Drumhead, theatre review

Published in the Scotsman


WHEN people do bad things it is often language that pays the first price. Cruelty sounds more palatable when dressed up in a fancy phrase. That's why the character played by Frodo McDaniel in this bleak drama tells us he is not involved in torture but "enhanced interrogation".

The enhancement, as we see for ourselves in Rhymes With Purple's site-specific production, includes such techniques as water-boarding, sensory deprivation and the playing of excessively loud music. But McDaniel, embodying the banality of evil, treats them all with the disinterested calm of a professional. He could be a warden doling out parking tickets for all the concern and compassion he shows.

Meanwhile the victim, played by Ben Allison, who alternates roles nightly with McDaniel, pulsates in bewildered agony as he tries to figure out what the question is, let alone how to answer it.

To witness this unpleasant scenario, we have been bussed to a warehouse and guided to the kind of bleakly anonymous room where terrorists imprison Jack Bauer. There is none of the glossy entertainment value of 24 in Drumhead, however. Written by the actors, it is a study in discomfort and calculated fear that tries our patience almost as much as it inflicts legally sanctioned pain on the prisoner. There are times when the banality of evil is banal to watch.

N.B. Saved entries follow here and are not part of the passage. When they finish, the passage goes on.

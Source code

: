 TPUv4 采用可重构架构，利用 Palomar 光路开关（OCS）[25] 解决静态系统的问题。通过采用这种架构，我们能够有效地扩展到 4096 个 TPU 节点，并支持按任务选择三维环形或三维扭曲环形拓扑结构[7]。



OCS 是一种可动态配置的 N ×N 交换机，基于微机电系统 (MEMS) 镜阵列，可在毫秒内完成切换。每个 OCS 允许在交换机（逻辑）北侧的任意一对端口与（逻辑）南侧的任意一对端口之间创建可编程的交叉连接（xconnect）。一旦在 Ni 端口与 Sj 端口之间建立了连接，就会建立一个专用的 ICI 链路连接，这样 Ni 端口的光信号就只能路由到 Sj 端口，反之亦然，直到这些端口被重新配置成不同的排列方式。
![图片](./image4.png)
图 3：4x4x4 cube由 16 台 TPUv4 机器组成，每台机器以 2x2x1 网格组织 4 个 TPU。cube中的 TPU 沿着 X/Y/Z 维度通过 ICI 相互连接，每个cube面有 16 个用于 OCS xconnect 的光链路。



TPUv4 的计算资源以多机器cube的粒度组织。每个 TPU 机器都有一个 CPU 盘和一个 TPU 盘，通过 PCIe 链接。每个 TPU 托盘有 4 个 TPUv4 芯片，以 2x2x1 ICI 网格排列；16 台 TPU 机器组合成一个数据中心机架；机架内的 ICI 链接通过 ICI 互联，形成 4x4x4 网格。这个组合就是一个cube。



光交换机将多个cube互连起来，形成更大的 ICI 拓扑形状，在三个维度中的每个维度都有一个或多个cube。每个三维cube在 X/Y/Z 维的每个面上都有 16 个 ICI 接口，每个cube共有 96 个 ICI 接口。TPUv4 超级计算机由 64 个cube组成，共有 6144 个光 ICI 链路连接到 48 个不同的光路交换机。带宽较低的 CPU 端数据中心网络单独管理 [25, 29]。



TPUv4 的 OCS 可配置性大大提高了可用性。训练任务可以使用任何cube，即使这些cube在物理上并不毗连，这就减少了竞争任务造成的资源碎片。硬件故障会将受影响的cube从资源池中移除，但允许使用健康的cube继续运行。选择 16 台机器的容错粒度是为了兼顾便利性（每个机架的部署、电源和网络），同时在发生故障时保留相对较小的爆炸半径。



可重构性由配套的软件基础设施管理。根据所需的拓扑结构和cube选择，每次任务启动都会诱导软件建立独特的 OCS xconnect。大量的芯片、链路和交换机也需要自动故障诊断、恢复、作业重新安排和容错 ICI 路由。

The strength of the play, staged as part of the Tron's Mayfesto season of political drama, lies in its exposure of a Guantanamo-era society that sanctions interrogation methods akin to medieval witch-hunting. Its weakness, despite the realistic setting, is it is not real enough. To raise our indignation, we have to know whether we are watching fact or fiction, and here the line is blurred. Of course torture is a bad thing, but at whom are we pointing the finger?